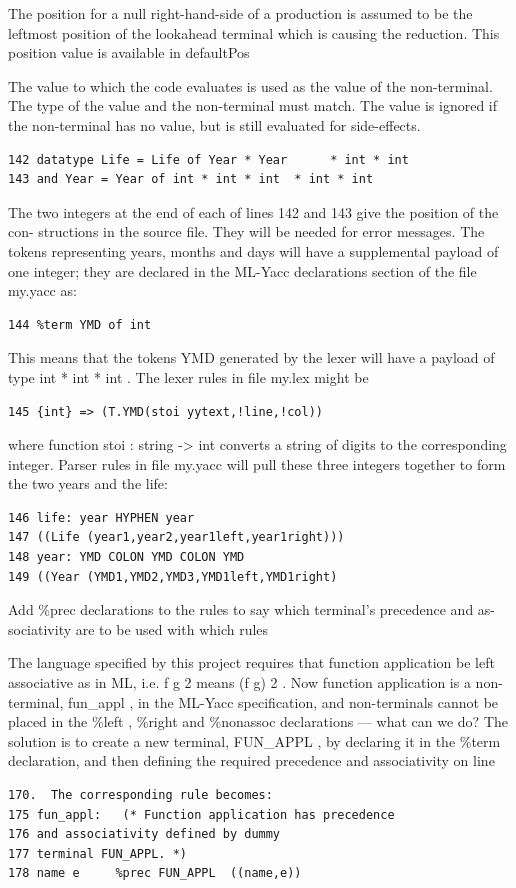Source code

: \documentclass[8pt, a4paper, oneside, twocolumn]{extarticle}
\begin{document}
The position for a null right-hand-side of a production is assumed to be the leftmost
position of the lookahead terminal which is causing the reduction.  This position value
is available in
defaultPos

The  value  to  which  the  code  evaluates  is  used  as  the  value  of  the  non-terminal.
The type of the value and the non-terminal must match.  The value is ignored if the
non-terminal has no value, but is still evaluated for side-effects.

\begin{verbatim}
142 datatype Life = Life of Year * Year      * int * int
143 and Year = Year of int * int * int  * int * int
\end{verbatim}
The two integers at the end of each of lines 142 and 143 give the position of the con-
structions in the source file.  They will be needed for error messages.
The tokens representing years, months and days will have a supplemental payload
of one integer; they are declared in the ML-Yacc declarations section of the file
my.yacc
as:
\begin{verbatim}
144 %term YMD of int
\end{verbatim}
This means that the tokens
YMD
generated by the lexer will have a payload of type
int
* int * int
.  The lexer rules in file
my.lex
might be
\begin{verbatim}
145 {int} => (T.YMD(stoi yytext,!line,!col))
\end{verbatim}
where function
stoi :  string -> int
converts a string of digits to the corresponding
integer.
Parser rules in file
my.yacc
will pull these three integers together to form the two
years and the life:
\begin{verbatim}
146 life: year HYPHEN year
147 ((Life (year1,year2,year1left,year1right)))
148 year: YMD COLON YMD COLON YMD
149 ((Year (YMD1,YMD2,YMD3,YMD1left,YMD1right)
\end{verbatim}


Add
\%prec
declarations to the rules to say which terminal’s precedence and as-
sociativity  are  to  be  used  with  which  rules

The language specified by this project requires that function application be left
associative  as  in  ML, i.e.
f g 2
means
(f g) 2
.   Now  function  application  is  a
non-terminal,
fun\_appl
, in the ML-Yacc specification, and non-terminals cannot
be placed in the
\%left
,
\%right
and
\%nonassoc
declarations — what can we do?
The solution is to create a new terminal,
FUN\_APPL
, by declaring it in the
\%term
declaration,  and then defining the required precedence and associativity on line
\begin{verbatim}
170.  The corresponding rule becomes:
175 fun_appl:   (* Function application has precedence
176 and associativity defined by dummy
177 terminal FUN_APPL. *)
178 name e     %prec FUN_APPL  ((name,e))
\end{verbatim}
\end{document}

★ ★ ★

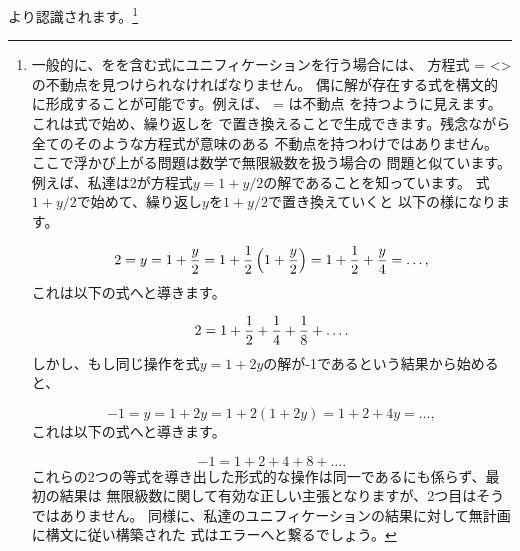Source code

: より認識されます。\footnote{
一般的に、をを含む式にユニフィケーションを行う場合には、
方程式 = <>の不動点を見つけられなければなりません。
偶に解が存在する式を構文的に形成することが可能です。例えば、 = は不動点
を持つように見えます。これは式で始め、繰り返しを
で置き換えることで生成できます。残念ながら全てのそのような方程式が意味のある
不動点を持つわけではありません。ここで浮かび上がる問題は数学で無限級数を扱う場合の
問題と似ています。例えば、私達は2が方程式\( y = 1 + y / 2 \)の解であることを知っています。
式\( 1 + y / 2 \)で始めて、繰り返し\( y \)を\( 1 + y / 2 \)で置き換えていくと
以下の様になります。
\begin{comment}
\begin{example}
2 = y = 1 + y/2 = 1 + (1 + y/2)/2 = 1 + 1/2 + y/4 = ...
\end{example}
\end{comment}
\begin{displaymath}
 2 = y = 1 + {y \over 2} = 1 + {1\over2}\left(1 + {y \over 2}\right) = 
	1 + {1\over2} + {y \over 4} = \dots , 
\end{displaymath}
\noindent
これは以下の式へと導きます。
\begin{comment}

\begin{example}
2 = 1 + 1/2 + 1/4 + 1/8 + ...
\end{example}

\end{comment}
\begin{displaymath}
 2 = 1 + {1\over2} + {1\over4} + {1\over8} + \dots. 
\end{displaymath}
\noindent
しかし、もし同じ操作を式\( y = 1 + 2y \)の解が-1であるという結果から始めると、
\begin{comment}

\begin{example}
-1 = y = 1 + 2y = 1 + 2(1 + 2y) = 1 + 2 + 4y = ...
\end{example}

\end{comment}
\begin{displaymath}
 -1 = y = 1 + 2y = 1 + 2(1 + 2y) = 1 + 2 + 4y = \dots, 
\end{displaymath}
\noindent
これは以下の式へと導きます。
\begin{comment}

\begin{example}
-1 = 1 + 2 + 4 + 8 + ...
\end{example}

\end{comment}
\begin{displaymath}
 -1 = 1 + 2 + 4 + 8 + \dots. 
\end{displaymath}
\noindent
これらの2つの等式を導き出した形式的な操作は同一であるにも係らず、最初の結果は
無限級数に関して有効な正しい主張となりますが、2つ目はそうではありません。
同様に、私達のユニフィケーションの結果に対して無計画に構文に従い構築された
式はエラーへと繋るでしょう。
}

★ ★ ★

**PROBLEM DESCRIPTION**: Identify the lines in the entries above that contain "corresponding", then copy them out.

**WRITTEN SOLUTION**:
converts a string of digits to the corresponding
170.  The corresponding rule becomes:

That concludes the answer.